**YOUR OBJECTIVE**
Could you reproduce, from the records below, everything from the line with "This scripts permits" down to the line with "symmetry, the more", keeping both of those lines and changing nothing?

········

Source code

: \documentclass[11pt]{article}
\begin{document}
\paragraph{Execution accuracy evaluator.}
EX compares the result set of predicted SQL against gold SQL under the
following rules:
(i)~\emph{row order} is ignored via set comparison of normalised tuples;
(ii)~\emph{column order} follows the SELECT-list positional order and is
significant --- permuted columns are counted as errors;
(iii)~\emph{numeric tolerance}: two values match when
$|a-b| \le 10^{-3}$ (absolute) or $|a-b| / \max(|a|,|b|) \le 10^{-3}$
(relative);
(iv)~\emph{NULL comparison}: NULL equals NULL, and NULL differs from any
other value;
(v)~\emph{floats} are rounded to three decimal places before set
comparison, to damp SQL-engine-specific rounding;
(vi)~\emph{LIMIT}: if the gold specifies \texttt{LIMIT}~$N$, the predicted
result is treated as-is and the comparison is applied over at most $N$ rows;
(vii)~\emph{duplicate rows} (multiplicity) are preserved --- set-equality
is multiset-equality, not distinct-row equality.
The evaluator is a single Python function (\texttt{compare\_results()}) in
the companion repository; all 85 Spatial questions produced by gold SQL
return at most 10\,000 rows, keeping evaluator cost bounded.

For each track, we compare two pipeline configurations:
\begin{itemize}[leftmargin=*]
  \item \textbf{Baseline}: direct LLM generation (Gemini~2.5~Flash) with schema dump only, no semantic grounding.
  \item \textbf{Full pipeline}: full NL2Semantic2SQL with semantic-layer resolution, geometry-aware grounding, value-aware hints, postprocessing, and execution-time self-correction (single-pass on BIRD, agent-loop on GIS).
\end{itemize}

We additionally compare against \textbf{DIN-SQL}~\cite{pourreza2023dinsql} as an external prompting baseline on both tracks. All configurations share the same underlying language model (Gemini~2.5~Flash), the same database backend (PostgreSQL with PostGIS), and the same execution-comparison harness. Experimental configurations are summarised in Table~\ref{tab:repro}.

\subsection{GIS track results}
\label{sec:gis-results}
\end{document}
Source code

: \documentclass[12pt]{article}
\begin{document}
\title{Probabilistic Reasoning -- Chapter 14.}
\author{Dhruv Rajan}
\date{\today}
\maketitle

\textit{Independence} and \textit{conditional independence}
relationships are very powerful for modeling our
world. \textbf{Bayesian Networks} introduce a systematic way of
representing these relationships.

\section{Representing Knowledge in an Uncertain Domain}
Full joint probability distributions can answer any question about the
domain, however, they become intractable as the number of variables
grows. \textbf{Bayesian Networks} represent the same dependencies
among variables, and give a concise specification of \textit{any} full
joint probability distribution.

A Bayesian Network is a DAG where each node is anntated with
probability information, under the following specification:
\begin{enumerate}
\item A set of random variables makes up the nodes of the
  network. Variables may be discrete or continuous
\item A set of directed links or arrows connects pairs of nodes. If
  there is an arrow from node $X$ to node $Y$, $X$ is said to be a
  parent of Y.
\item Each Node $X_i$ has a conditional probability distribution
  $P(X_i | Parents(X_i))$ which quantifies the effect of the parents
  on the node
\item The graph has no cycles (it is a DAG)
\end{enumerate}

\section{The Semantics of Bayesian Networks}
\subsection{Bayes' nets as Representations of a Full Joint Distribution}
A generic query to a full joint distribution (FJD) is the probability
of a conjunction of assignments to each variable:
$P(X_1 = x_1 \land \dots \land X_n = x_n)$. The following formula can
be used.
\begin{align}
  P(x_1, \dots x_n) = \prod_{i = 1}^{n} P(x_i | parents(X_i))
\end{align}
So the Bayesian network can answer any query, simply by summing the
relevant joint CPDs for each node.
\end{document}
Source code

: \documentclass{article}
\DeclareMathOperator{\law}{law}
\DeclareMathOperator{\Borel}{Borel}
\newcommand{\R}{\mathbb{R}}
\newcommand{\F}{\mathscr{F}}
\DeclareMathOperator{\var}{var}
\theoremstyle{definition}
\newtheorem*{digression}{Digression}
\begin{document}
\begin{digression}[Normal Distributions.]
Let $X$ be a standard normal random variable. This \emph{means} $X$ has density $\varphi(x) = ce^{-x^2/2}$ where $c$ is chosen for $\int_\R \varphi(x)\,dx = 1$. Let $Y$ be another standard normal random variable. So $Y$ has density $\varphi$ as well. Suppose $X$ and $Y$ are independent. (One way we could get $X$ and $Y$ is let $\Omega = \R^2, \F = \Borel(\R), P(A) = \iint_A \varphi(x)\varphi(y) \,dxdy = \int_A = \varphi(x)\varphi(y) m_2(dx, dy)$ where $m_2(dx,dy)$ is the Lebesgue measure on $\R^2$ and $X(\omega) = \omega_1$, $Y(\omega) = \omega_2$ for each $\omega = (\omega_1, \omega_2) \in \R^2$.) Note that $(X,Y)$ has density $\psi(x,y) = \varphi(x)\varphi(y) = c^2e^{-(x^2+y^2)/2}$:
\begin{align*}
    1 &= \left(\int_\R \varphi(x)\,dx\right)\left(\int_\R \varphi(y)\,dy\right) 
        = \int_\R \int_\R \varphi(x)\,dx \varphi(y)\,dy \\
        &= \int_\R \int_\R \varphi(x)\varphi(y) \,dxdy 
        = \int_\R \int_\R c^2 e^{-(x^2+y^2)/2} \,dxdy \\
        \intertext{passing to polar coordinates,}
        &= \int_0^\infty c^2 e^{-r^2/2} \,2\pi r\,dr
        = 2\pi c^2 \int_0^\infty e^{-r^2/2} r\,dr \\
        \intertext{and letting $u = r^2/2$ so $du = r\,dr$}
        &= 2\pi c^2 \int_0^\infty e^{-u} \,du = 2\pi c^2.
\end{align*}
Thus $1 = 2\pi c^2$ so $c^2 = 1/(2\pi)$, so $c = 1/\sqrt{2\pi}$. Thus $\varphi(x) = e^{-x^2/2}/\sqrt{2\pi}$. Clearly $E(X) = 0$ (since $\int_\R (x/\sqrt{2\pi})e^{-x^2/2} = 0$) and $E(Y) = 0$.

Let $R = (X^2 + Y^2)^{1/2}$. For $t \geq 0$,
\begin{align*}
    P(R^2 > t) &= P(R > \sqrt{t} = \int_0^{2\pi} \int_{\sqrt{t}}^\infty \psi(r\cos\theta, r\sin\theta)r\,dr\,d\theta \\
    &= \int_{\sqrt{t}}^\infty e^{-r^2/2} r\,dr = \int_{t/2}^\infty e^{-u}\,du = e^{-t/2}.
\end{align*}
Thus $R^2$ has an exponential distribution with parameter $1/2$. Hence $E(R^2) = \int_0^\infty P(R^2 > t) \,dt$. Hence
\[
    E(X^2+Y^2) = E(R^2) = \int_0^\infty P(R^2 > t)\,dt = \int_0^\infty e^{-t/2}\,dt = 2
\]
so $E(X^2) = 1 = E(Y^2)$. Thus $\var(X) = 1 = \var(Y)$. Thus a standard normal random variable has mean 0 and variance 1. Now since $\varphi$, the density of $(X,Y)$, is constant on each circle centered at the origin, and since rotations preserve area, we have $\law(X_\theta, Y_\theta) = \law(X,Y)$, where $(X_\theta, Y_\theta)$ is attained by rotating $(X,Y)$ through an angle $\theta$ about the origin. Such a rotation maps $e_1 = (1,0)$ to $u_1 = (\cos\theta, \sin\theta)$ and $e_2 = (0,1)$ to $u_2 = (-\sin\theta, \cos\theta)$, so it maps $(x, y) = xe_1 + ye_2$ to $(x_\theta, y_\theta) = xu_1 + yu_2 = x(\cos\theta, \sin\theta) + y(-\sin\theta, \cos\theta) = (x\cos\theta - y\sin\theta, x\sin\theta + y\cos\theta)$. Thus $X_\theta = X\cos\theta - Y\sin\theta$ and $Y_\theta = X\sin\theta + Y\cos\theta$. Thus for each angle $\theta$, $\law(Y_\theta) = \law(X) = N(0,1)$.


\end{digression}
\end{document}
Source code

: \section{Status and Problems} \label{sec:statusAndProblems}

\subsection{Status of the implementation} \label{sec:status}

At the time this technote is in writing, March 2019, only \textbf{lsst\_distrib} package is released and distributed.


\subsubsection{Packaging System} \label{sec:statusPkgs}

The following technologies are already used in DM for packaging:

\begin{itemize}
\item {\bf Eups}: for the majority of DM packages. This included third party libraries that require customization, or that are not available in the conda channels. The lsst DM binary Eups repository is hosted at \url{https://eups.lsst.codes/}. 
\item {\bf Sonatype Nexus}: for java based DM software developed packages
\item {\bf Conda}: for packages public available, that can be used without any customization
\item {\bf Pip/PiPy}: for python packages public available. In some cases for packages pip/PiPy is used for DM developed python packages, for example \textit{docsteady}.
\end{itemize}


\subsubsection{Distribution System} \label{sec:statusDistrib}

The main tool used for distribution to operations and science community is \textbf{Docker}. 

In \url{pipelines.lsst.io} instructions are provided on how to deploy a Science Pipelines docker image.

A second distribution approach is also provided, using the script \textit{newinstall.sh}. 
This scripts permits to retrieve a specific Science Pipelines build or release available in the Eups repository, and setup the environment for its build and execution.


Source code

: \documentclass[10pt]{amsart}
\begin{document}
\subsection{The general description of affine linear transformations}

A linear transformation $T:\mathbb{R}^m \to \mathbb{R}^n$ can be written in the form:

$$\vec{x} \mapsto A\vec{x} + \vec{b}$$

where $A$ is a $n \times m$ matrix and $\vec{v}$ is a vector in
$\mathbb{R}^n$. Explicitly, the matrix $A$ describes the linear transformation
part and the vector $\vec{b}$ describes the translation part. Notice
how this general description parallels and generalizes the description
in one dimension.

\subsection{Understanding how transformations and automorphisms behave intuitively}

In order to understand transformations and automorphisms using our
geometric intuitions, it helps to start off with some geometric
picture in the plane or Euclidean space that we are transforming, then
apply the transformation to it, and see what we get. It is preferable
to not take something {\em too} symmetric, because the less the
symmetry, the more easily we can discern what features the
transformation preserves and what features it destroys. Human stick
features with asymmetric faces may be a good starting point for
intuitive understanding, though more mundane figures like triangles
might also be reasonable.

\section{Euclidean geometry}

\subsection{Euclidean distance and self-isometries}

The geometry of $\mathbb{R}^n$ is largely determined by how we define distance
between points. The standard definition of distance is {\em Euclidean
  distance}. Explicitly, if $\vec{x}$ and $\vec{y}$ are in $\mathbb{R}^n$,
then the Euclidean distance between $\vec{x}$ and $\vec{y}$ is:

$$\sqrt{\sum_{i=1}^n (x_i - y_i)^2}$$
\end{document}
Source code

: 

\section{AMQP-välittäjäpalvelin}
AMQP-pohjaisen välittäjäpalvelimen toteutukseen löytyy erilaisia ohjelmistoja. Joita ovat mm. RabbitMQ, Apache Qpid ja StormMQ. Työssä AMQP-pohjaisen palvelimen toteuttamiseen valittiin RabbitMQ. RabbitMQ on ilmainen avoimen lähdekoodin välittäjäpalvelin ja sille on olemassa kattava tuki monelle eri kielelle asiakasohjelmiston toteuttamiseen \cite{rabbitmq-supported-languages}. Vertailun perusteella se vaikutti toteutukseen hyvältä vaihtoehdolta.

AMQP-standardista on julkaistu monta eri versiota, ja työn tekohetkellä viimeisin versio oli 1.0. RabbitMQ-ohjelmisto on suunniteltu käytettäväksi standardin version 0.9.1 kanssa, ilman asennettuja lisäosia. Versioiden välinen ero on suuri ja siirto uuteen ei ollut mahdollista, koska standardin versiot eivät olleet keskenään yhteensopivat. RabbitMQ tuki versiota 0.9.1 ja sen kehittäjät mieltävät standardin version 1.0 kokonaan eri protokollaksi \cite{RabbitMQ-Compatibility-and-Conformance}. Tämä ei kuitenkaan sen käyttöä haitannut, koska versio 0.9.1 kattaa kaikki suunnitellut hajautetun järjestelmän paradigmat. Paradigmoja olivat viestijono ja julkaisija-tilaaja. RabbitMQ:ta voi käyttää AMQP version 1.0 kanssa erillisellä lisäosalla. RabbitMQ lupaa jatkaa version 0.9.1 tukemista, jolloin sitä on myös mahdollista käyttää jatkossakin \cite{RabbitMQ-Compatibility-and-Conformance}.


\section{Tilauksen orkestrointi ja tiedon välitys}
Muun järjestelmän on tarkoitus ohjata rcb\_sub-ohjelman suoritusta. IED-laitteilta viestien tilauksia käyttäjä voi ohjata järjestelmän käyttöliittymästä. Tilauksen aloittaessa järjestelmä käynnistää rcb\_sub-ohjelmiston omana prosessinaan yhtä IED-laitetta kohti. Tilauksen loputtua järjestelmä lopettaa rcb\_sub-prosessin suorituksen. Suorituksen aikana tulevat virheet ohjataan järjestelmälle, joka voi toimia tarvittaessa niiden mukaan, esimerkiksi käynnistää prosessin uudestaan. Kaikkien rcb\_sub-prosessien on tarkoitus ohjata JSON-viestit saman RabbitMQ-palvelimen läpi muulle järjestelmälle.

········

**SOLUTION TO THIS EXERCISE**
This scripts permits to retrieve a specific Science Pipelines build or release available in the Eups repository, and setup the environment for its build and execution.


Source code

: \documentclass[10pt]{amsart}
\begin{document}
\subsection{The general description of affine linear transformations}

A linear transformation $T:\mathbb{R}^m \to \mathbb{R}^n$ can be written in the form:

$$\vec{x} \mapsto A\vec{x} + \vec{b}$$

where $A$ is a $n \times m$ matrix and $\vec{v}$ is a vector in
$\mathbb{R}^n$. Explicitly, the matrix $A$ describes the linear transformation
part and the vector $\vec{b}$ describes the translation part. Notice
how this general description parallels and generalizes the description
in one dimension.

\subsection{Understanding how transformations and automorphisms behave intuitively}

In order to understand transformations and automorphisms using our
geometric intuitions, it helps to start off with some geometric
picture in the plane or Euclidean space that we are transforming, then
apply the transformation to it, and see what we get. It is preferable
to not take something {\em too} symmetric, because the less the
symmetry, the more easily we can discern what features the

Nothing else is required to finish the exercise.